After a disappointing outcome in the midterms, the question is less whether Republicans are done with President Trump. It is more whether Mr. Trump is done with the GOP. There’s no doubt that the wave of criticism — “unusual public attacks” from across the party, as the Times puts it — is remarkable. “Republicans,” one longtime Trump adviser, David Urban, tells the Times, “have followed Donald Trump off the side of a cliff.”

Yet it’s by no means clear that Mr. Trump shares that view. Publicly he’s insisting that he “did a great job” in respect of the midterm elections, and asking for continued trust: “Remember, I am a ‘Stable Genius,’” he protested. He’s been calling his post-midterm critics “enemies and losers.” No sign yet that he’s reversing his plans for a “big announcement” on November 15 about a third bid for the White House.

That prospect, ABC reports, has “some Trump aides concerned.” One aide, Jason Miller, said he is advising Mr. Trump “to hold off until after the Georgia race,” which could settle control of the Senate. Others, not named by ABC, hoped that he remains vague enough about his pending announcement to give him an “escape hatch should he decide not to run.” Yet, booms Mr. Trump: “We had tremendous success — why would anything change?”

Mr. Trump also trotted out a few staunch backers, including the senator-elect of Ohio, J.D. Vance; the just re-elected Representative from New York, Elise Stefanik; and Congressman Jim Banks of Indiana, to declare anew their loyalty.

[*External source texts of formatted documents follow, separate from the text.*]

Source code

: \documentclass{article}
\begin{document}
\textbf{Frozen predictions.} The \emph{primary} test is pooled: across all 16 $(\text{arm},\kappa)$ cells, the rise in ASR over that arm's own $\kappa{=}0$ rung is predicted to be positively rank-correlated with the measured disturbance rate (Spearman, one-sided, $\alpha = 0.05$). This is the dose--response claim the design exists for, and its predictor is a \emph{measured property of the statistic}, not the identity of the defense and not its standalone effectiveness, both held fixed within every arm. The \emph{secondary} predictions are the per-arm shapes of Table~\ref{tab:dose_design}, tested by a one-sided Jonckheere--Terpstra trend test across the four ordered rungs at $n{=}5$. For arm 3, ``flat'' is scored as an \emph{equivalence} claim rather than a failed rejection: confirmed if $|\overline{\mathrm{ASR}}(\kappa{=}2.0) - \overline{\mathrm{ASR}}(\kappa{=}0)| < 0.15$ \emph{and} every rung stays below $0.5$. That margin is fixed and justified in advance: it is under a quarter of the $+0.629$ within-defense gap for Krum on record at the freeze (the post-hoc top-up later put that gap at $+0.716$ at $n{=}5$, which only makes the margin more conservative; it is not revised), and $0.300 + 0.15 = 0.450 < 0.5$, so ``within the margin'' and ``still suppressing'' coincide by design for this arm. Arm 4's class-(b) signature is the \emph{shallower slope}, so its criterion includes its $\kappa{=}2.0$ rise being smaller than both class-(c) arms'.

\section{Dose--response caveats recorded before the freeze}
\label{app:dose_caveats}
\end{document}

Remarks like theirs — “Trump remains the most popular figure in the Republican Party,” Mr. Vance says — reflect the ex-president’s core support, which will not be easily dislodged. 

So if Mr. Trump ends up wanting to seek the nomination of his party in 2024, there may not be an easy way to stop him. This is because of the way the GOP nominating conventions are organized, as anti-Trump Republicans learned to their chagrin in 2016. The state primaries are designed to award many, if not all, delegates to candidates who start off as the front runner or who have a strong bloc of early support.

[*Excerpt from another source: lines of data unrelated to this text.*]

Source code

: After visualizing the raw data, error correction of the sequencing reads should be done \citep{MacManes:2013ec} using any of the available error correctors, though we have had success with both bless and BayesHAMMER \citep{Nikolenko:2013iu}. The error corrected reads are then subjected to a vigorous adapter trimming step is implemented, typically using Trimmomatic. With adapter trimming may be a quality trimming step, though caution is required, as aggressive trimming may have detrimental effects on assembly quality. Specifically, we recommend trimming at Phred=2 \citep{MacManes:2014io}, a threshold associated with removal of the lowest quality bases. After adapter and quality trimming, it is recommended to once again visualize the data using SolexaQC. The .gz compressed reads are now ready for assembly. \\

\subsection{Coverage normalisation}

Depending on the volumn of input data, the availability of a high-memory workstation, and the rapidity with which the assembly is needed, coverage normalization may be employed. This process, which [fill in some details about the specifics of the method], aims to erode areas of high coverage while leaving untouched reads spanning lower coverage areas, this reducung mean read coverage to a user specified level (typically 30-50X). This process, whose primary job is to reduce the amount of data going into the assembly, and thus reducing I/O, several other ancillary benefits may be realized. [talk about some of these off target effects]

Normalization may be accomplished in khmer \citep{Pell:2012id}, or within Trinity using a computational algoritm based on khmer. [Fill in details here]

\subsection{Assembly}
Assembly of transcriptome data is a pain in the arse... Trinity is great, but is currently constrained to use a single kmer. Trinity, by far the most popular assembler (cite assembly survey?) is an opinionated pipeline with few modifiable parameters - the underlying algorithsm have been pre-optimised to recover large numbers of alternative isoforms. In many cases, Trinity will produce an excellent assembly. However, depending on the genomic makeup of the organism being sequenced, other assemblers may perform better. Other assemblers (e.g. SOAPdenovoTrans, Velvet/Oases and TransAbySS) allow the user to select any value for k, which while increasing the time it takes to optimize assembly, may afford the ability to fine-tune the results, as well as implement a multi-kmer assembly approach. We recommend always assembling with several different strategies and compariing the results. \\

The process is the result of the “bruising 2012 primary season,” the Washington Post explains in a piece in March 2016, as Mr. Trump’s march to the nomination was just getting started. Senator Romney’s defeat in 2012 was chalked up to the primary process lasting too long and causing too much bitterness among competing candidates. So “GOP leaders sought to tip the system even more in favor of the front-runner,” the Post explains.

That means early candidates with the biggest blocs of support “get more delegates than their vote totals might suggest,” the Post says. Mr. Trump in early primaries got around 35 percent of votes but 43 percent of the delegates. That process accelerated as the primaries ran on, helped by “winner-take-all” and “winner-take-most” contests where candidates with the most support, even if less than a majority, can take all or most delegates.

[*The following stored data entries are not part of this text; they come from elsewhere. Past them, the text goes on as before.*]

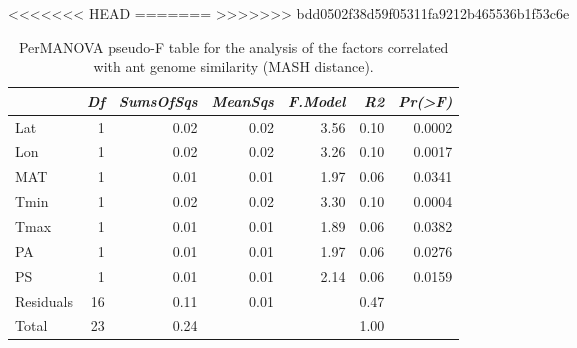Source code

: <<<<<<< HEAD
=======
>>>>>>> bdd0502f38d59f05311fa9212b465536b1f53c6e
\begin{table}[ht]
\centering
\begin{tabular}{lrrrrrr}
  \hline
 & {\emph{Df}} & {\emph{SumsOfSqs}} & {\emph{MeanSqs}} & {\emph{F.Model}} & {\emph{R2}} & {\emph{Pr(>F)}} \\ 
  \hline
Lat & 1 & 0.02 & 0.02 & 3.56 & 0.10 & 0.0002 \\ 
  Lon & 1 & 0.02 & 0.02 & 3.26 & 0.10 & 0.0017 \\ 
  MAT & 1 & 0.01 & 0.01 & 1.97 & 0.06 & 0.0341 \\ 
  Tmin & 1 & 0.02 & 0.02 & 3.30 & 0.10 & 0.0004 \\ 
  Tmax & 1 & 0.01 & 0.01 & 1.89 & 0.06 & 0.0382 \\ 
  PA & 1 & 0.01 & 0.01 & 1.97 & 0.06 & 0.0276 \\ 
  PS & 1 & 0.01 & 0.01 & 2.14 & 0.06 & 0.0159 \\ 
  Residuals & 16 & 0.11 & 0.01 &  & 0.47 &  \\ 
  Total & 23 & 0.24 &  &  & 1.00 &  \\ 
   \hline
\end{tabular}
\caption{PerMANOVA pseudo-F table for the analysis of the factors 
correlated with ant genome similarity (MASH distance).} 
\label{tab:perm_mash}
\end{table}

In 2016, Mr. Trump’s cause was aided by the fact that so many rivals also sought the nomination — the primary season opened with 12 candidates. That allowed Mr. Trump, with a dedicated core of supporters, to rack up primary wins — and delegates — while his divided opposition dithered among themselves. If Mr. Trump chooses to run in 2024, Republicans would be wise to settle on a credible opponent — the sooner the better.